▸ **What is expected**:
Repeat exactly, please, the opening lines of the data below, through and including the line where "vorkommen, richtig markiert." sits.

[Material provided — start]

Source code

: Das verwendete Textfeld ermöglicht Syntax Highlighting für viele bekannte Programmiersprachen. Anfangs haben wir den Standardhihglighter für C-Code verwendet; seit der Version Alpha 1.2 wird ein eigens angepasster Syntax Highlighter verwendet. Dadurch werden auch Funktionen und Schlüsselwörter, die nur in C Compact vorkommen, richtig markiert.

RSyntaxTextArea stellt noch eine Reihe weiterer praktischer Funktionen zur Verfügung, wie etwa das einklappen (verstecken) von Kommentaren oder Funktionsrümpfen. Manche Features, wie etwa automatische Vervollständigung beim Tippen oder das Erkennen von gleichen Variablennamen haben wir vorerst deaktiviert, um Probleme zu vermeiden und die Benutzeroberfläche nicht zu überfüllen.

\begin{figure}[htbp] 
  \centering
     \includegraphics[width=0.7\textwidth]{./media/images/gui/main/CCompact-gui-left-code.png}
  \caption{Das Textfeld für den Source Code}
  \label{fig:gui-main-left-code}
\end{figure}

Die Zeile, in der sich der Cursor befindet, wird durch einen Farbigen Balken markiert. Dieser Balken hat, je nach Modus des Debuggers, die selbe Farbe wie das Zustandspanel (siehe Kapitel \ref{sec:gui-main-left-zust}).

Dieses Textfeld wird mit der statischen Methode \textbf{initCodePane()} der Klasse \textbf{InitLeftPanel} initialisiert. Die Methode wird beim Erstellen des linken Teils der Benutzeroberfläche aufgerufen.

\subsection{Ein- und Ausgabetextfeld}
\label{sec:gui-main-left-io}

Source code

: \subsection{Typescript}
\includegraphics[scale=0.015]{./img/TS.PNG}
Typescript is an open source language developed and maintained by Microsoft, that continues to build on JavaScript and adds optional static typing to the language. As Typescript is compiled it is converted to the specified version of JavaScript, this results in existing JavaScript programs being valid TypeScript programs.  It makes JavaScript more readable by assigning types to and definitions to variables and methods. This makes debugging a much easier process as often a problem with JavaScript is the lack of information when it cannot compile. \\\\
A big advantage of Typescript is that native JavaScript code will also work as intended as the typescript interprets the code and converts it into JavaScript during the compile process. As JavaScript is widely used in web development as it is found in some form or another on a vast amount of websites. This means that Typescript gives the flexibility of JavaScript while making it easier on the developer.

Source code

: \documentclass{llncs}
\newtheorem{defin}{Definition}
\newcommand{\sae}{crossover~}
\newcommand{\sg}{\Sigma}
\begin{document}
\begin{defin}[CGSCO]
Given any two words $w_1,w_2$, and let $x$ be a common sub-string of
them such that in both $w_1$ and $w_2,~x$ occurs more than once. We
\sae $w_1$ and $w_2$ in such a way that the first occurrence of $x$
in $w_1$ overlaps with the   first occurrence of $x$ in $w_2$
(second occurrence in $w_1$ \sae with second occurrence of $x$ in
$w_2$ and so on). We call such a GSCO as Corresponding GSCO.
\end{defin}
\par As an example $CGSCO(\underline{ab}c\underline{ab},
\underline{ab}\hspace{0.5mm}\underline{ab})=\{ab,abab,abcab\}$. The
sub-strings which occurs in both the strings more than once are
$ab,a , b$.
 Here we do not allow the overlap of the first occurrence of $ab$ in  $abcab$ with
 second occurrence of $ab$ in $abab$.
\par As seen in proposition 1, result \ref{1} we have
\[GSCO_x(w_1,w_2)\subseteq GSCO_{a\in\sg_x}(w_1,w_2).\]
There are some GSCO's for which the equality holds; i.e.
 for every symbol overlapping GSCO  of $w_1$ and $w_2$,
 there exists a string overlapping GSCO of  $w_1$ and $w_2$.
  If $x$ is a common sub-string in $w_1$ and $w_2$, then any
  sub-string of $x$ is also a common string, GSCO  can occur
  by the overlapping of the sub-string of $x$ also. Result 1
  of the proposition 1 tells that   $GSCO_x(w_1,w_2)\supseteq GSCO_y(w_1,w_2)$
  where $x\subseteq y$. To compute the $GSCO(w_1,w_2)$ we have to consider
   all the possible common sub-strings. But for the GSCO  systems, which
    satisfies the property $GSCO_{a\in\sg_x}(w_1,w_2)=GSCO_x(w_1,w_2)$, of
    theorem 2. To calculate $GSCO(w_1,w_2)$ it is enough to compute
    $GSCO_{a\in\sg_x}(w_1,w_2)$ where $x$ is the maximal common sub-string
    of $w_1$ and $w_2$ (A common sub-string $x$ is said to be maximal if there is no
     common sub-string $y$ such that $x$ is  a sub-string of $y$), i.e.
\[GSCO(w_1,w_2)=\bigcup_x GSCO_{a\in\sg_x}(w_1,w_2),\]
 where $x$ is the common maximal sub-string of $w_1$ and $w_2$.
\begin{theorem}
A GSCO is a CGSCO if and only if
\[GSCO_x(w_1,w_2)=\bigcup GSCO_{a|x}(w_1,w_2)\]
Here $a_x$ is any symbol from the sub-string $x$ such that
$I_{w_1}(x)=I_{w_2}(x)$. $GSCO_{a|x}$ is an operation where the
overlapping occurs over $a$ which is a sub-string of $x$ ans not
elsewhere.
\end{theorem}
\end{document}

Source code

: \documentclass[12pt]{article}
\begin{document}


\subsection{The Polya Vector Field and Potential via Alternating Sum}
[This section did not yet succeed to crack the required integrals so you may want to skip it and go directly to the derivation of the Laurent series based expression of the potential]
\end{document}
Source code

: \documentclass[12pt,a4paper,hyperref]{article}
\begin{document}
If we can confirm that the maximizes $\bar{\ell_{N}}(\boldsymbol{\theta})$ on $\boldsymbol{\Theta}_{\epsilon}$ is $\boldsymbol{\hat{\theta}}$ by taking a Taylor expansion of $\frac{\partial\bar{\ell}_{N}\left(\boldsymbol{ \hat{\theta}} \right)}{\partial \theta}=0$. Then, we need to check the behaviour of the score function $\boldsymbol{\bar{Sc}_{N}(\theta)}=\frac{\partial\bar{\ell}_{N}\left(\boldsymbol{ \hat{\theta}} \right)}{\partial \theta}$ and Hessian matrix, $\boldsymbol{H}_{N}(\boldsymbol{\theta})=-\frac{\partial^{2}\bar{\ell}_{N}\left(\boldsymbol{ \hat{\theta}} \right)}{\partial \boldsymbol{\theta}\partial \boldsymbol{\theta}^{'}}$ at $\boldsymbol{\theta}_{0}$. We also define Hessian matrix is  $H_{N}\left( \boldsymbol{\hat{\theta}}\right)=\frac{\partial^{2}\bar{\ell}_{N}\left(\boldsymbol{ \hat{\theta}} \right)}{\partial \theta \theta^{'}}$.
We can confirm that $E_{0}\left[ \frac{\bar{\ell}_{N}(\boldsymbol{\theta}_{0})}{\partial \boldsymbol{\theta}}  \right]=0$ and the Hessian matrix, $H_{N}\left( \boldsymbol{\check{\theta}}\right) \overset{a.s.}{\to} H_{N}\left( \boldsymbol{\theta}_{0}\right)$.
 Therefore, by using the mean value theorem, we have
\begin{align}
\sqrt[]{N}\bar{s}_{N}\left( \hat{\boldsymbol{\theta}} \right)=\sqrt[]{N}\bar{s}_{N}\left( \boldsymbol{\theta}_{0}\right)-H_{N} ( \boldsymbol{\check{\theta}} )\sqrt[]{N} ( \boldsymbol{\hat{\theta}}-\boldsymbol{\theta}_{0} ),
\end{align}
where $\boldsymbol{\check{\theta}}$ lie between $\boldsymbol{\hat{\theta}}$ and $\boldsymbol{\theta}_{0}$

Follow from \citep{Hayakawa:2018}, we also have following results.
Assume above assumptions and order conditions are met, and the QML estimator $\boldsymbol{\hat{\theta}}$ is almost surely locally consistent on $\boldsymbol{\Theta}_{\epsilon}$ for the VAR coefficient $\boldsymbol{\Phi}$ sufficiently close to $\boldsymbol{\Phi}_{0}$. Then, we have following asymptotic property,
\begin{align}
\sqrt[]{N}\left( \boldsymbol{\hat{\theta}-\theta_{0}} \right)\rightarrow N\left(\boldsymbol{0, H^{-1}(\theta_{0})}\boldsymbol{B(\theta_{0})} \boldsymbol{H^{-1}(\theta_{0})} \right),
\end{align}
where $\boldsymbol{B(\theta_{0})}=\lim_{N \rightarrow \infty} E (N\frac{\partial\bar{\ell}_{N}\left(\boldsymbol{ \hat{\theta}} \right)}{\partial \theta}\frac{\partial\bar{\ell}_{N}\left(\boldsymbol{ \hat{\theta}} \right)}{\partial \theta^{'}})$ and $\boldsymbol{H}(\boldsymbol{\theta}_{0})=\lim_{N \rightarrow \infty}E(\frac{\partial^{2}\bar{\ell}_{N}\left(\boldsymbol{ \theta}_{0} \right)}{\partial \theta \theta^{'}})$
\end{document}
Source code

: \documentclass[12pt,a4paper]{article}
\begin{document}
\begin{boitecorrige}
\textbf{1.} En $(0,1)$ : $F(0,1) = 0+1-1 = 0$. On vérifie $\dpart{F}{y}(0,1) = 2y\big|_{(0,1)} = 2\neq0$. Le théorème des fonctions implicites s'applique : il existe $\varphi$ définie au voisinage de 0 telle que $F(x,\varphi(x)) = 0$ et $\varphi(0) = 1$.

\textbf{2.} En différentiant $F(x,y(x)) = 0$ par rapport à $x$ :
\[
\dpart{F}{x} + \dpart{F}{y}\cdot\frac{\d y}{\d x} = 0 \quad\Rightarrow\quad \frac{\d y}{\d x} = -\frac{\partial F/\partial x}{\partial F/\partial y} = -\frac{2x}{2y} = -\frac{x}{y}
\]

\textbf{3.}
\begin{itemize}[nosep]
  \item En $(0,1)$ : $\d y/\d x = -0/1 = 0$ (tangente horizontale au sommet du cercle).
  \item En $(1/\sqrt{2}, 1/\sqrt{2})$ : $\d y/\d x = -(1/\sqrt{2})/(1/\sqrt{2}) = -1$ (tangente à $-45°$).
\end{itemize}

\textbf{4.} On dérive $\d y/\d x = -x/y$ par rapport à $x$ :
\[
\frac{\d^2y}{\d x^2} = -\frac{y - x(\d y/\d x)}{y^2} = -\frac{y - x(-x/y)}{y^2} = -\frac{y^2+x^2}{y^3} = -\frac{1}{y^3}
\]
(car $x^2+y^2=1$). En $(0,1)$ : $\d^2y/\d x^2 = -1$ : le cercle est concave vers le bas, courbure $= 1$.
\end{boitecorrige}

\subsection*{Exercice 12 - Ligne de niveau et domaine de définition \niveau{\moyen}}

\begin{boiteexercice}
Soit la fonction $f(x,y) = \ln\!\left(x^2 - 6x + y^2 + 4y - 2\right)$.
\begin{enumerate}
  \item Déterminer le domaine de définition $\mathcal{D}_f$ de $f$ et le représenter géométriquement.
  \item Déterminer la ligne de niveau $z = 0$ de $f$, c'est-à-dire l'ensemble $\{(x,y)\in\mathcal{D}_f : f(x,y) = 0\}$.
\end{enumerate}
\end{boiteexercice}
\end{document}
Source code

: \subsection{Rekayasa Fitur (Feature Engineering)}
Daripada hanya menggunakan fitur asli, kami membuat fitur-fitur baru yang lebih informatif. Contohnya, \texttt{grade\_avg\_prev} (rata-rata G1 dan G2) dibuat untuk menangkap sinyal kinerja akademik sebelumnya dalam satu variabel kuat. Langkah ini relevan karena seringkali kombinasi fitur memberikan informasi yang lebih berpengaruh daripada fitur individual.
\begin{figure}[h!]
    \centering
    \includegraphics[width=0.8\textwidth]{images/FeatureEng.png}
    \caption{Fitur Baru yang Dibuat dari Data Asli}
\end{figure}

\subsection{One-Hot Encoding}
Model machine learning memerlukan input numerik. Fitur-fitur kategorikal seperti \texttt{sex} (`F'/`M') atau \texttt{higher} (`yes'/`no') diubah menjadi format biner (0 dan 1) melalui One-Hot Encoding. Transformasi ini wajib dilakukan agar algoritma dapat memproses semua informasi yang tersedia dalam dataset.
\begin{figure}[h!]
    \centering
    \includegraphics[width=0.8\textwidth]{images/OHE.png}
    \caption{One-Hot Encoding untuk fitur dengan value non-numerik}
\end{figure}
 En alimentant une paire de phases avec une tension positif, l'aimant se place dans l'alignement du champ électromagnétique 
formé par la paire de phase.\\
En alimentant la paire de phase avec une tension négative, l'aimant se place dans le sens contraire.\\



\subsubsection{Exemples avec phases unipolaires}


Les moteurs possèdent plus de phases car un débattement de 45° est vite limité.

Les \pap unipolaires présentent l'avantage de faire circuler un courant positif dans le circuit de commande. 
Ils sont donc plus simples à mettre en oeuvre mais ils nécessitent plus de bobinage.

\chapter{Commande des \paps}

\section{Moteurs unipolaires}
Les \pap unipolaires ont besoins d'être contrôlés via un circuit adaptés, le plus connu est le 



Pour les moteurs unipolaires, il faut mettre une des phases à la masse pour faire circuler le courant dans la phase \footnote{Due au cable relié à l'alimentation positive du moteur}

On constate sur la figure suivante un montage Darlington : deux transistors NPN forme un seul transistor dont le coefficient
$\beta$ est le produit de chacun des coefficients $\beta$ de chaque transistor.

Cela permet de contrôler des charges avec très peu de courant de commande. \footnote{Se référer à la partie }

[Material provided — finish]

▸ **Output of the task**:
Source code

: Das verwendete Textfeld ermöglicht Syntax Highlighting für viele bekannte Programmiersprachen. Anfangs haben wir den Standardhihglighter für C-Code verwendet; seit der Version Alpha 1.2 wird ein eigens angepasster Syntax Highlighter verwendet. Dadurch werden auch Funktionen und Schlüsselwörter, die nur in C Compact vorkommen, richtig markiert.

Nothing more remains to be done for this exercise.